Group LASSO for Cox proportional hazards models enabling simultaneous selection of pre-defined variable groups while maintaining within-group structure. This method applies the group LASSO penalty (L1/L2 mixed norm) at the group level using the grpreg package, ensuring entire groups of variables are selected or excluded together. Ideal for categorical variables with multiple dummy codes, grouped biomarkers, or structured predictors like gene pathways. Supports adaptive group weights and comprehensive cross-validation for optimal penalty selection. Particularly valuable for genomic survival analysis, clinical prediction models with natural variable groupings, and scenarios requiring interpretable group-wise feature selection with preserved biological or clinical structure.
Usage
grouplasso(
data,
suitabilityCheck = TRUE,
time,
event,
outcomeLevel,
censorLevel,
predictors,
group_definition = "automatic",
group_structure = "",
factor_grouping = TRUE,
penalty_type = "group_lasso",
group_weights = "sqrt_size",
custom_weights = "",
cv_folds = 10,
n_lambda = 100,
lambda_min_ratio = 0.001,
max_iterations = 10000,
tolerance = 0.001,
selection_threshold = 1e-08,
stability_selection = FALSE,
bootstrap_samples = 100,
stability_threshold = 0.6,
nested_cv = FALSE,
inner_cv_folds = 5,
permutation_test = FALSE,
n_permutations = 100,
show_group_summary = TRUE,
show_coefficients = TRUE,
show_path_summary = TRUE,
show_cv_results = TRUE,
plot_regularization_path = TRUE,
plot_cv_curve = TRUE,
plot_group_importance = TRUE,
plot_stability = FALSE,
plot_group_structure = FALSE,
showSummary = FALSE,
showExplanations = FALSE,
standardize = TRUE,
adaptive_weights_method = "ridge",
random_seed = 123
)Arguments
- data
The data as a data frame.
- suitabilityCheck
Run a comprehensive data suitability assessment before analysis. Checks sample size, events-per-variable ratio, multicollinearity, and whether regularization is needed.
- time
Time to event variable (numeric). For right-censored data, this is the time from study entry to event or censoring.
- event
Event indicator variable. For survival analysis: 0 = censored, 1 = event. For competing risks: 0 = censored, 1+ = different event types.
- outcomeLevel
Level of
eventthat represents the event of interest (coded as 1). Rows matching neither this level norcensorLevelare excluded as NA.- censorLevel
Level of
eventthat represents censoring (coded as 0). Together withoutcomeLevel, this defines a strict two-level encoding: rows whose event value matches neither level are treated as missing and excluded.- predictors
Variables to include in the group LASSO Cox model. Variables can be grouped based on clinical or statistical criteria. Factor variables are automatically converted to dummy variables.
- group_definition
Method for defining variable groups.
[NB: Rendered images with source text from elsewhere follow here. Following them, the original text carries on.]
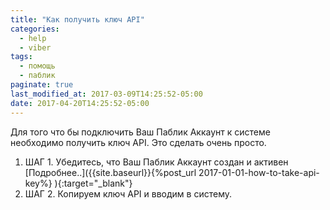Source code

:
 ```yaml
---
title: "Как получить ключ API"
categories:
  - help
  - viber
tags:
  - помощь
  - паблик
paginate: true
last_modified_at: 2017-03-09T14:25:52-05:00
date: 2017-04-20T14:25:52-05:00
---
```


Для того что бы подключить Ваш Паблик Аккаунт к системе необходимо получить ключ API. Это сделать очень просто.

1. ШАГ 1. Убедитесь, что Ваш Паблик Аккаунт создан и активен [Подробнее..]({{site.baseurl}}{%post_url 2017-01-01-how-to-take-api-key%}
){:target="_blank"}
2. ШАГ 2. Копируем ключ API и вводим в систему.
Automatic groups each original variable (with its dummy columns) as a separate group. Custom allows manual specification. Factor-based groups dummy variables from the same factor together.
- group_structure
Custom group assignment as comma-separated list. Format: 'var1:group1, var2:group1, var3:group2'. Only used when group_definition is 'custom'.
- factor_grouping
When using automatic grouping, automatically group dummy variables from the same factor variable into a single group. Ensures that factor variables are selected or excluded as complete units.
- penalty_type
Type of group penalty via grpreg. Group LASSO (L1/L2 mixed norm) selects entire groups simultaneously. Group MCP and Group SCAD provide non-convex alternatives with less bias for large coefficients. Adaptive Group LASSO uses data-driven penalty weights for improved oracle properties.
- group_weights
Method for calculating group-specific penalty multipliers passed to grpreg. Square root of group size is the standard choice. Custom allows user-specified weights.
- custom_weights
Custom weights for each group as comma-separated values. Order should match group numbering. Only used with custom weights.
- cv_folds
Number of folds for cross-validation to select optimal penalty parameter. More folds provide better estimates but increase computation time.
- n_lambda
Number of lambda values in the regularization path. More values provide finer resolution but increase computation time.
- lambda_min_ratio
Ratio of smallest to largest lambda in automatic sequence. Smaller values explore stronger penalties.
- max_iterations
Maximum iterations for the coordinate descent algorithm. Increase if convergence warnings occur.
- tolerance
Convergence tolerance for optimization. Smaller values provide more precise solutions but increase computation time.
- selection_threshold
Threshold for determining selected groups. Groups with maximum coefficient magnitude below this value are considered unselected.
- stability_selection
Perform stability selection across subsamples to identify robust group selection patterns and reduce selection variability.
- bootstrap_samples
Number of subsamples for stability selection. More samples provide more stable group selection.
- stability_threshold
Minimum selection frequency for groups in stability selection. Higher thresholds provide more conservative selection.
- nested_cv
Perform nested cross-validation for unbiased performance estimation. Provides honest assessment of model performance with optimal penalties.
- inner_cv_folds
Number of inner CV folds for nested cross-validation. Used for penalty selection within each outer fold.
- permutation_test
Perform permutation test to assess statistical significance of group selection and overall model performance.
- n_permutations
Number of permutations for significance testing. More permutations provide more accurate p-values.
- show_group_summary
Display summary of group definitions, sizes, and selection status with penalty parameter information.
- show_coefficients
Display coefficient estimates for selected variables organized by groups with selection indicators.
- show_path_summary
Display summary of regularization path showing group entry and exit points along penalty sequence.
- show_cv_results
Display cross-validation results including optimal penalty selection and performance metrics.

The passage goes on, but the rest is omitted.